Le Labyrinthe Du Silence, de Giulio Ricciarelli : Critique

La traque d’un mort vivant: le nazisme face à ses actes.

Officiellement le nazisme n’a pas survécu à la seconde guerre mondiale, les nazis, eux, l’ont fait. Fort de leur nombre et de leur position certains se sont fondus dans la population, d’autres ont quitté le pays.  Mais les croix gammées gravées à l’encre invisible mais indélébile, demeurent comme une ombre. Des têtes sont tombées à Nuremberg (1945/46), 12 pour être exact, une poignée d’autres furent emprisonnées, parfois même acquittées ; des millions ne furent tout simplement pas jugés. Pendant des années ils furent des pères, des professeurs, des assassins à la retraite.

Un mot résume à lui seul la situation à la fin des années 50 en Allemagne : Auschwitz. 9 lettres pour plus de 100 000 fois plus de mort. 9 lettres qui portent à elles seules le fardeau de toute une nation, qui font frissonner notre âme. Et alors que fleurissent les années 60, les esprits se frictionnent au sein d’une guerre froide pour l’hégémonie d’un monde qui a déjà tourné la page. Une page provisoirement arrachée dira-t-on même.

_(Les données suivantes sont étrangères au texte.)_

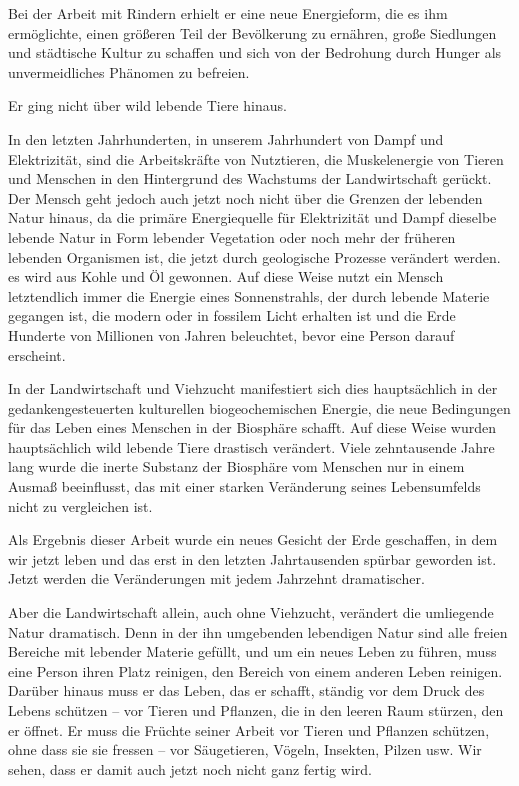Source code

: \documentclass[11pt,a4paper]{book}
\begin{document}
Bei der Arbeit mit Rindern erhielt er eine neue Energieform, die es ihm ermöglichte, einen größeren Teil der Bevölkerung zu ernähren, große Siedlungen und städtische Kultur zu schaffen und sich von der Bedrohung durch Hunger als unvermeidliches Phänomen zu befreien.



Er ging nicht über wild lebende Tiere hinaus.



In den letzten Jahrhunderten, in unserem Jahrhundert von Dampf und Elektrizität, sind die Arbeitskräfte von Nutztieren, die Muskelenergie von Tieren und Menschen in den Hintergrund des Wachstums der Landwirtschaft gerückt. Der Mensch geht jedoch auch jetzt noch nicht über die Grenzen der lebenden Natur hinaus, da die primäre Energiequelle für Elektrizität und Dampf dieselbe lebende Natur in Form lebender Vegetation oder noch mehr der früheren lebenden Organismen ist, die jetzt durch geologische Prozesse verändert werden. es wird aus Kohle und Öl gewonnen. Auf diese Weise nutzt ein Mensch letztendlich immer die Energie eines Sonnenstrahls, der durch lebende Materie gegangen ist, die modern oder in fossilem Licht erhalten ist und die Erde Hunderte von Millionen von Jahren beleuchtet, bevor eine Person darauf erscheint.



In der Landwirtschaft und Viehzucht manifestiert sich dies hauptsächlich in der gedankengesteuerten kulturellen biogeochemischen Energie, die neue Bedingungen für das Leben eines Menschen in der Biosphäre schafft. Auf diese Weise wurden hauptsächlich wild lebende Tiere drastisch verändert. Viele zehntausende Jahre lang wurde die inerte Substanz der Biosphäre vom Menschen nur in einem Ausmaß beeinflusst, das mit einer starken Veränderung seines Lebensumfelds nicht zu vergleichen ist.



Als Ergebnis dieser Arbeit wurde ein neues Gesicht der Erde geschaffen, in dem wir jetzt leben und das erst in den letzten Jahrtausenden spürbar geworden ist. Jetzt werden die Veränderungen mit jedem Jahrzehnt dramatischer.



Aber die Landwirtschaft allein, auch ohne Viehzucht, verändert die umliegende Natur dramatisch. Denn in der ihn umgebenden lebendigen Natur sind alle freien Bereiche mit lebender Materie gefüllt, und um ein neues Leben zu führen, muss eine Person ihren Platz reinigen, den Bereich von einem anderen Leben reinigen. Darüber hinaus muss er das Leben, das er schafft, ständig vor dem Druck des Lebens schützen -- vor Tieren und Pflanzen, die in den leeren Raum stürzen, den er öffnet. Er muss die Früchte seiner Arbeit vor Tieren und Pflanzen schützen, ohne dass sie sie fressen -- vor Säugetieren, Vögeln, Insekten, Pilzen usw. Wir sehen, dass er damit auch jetzt noch nicht ganz fertig wird.
\end{document}
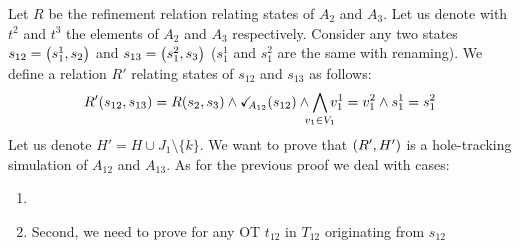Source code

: \documentclass[runningheads]{llncs}
\begin{document}
Let $R$ be the refinement relation relating states of $A_2$ and $A_3$. 
Let us denote with $t^2$ and $t^3$  the elements of $A_2$ and $A_3$ respectively.
Consider any two states $s_{12} = {\left(s^1_1,s_2\right)}$ and $s_{13} = {\left(s^2_1,s_3\right)}$ ($s^1_1$ and $s^2_1$  are the same with renaming). We define a relation $R'$ relating states of $s_{12}$ and $s_{13}$ as follows:
\[ R' \mpar{s_{12}, s_{13}} = R\mpar{s_{2}, s_{3}} \land \reach{A_{12}}(s_{12}) \wedge \bigwedge_\subbox{v_1\in V_1}
 v^1_1=v^2_1\wedge s^1_1 = s^2_1\]
Let us denote $H'=H\cup J_1 \setminus\{k\}$.
We want to prove that ${\left(R', H'\right)}$  is a hole-tracking simulation of $A_{12}$ and $A_{13}$. As for the previous proof we deal with cases:
\begin{enumerate}
\item {}

\item Second, we need to prove for any OT $t_{12}$ in $T_{12}$ originating from $s_{12}$


\end{enumerate}
\end{document}

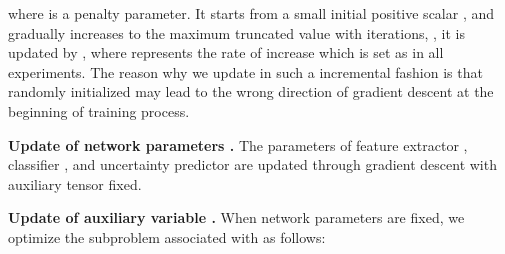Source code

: \documentclass[10pt,twocolumn,letterpaper]{article}
\begin{document}
where  is a penalty parameter. It starts from a small initial positive scalar , and gradually increases to the maximum truncated value  with iterations, \ie, it is updated by , where  represents the rate of increase which is set as  in all experiments. The reason why we update  in such a incremental fashion is that randomly initialized  may lead to the wrong direction of gradient descent at the beginning of training process.  \par 
\textbf{Update of network parameters .} The parameters of feature extractor , classifier , and uncertainty predictor  are updated through gradient descent with auxiliary tensor  fixed. \par
\textbf{Update of auxiliary variable .} When network parameters are fixed, we optimize the subproblem associated with  as follows:
  
\end{document}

L’Allemagne, qui n’en fini plus d’être l’arène où s’empilent les conflits, détourne les yeux vers les robes pastels de l’après guerre. L’Allemagne noie les cris du passé dans le jazz des années 50. Auschwitz n’existe pas, Auschwitz n’existe plus.

En signant le très nécessaire Labyrinthe du silence, Giulio Ricciarelli retrace le combat d’un jeune procureur allemand, Johann Radmann (Alexander Fehling), pour confronter son pays aux criminels qu’elle porte en son sein, qu’elle protège plus ou moins consciemment. Face aux résistances internes et aux précautions prises par les nazis, l’issue juste s’annonce bloquée. Ce premier film de la part du réalisateur germano-italien symbolise cette volonté de la nouvelle génération de faire face à son passé pour mieux construire son futur. En parallèle on pense évidemment à Florian Henckel von Donnersmarck, qui lui aussi dès son premier film La vie des autres (2006) avait de manière brillante reconstitué la vie à Berlin Est de partisans de l’Ouest. En termes de style les deux films sont comparables à plus d’un égard, adoptant une mise en scène sobre, très classique, la forme ne vient pas dénaturer le fond. Le réalisme du récit n’ayant pas besoin d’artifices pour rendre compte de la force de l’histoire. La reconstitution met l’accent sur cette époque qui semble basculer dans une nouvelle ère ; dans les douceurs des années 60, où les jeunes dansent, fument, et boivent pour s’amuser et où les vieux dansent, fument, et boivent pour oublier.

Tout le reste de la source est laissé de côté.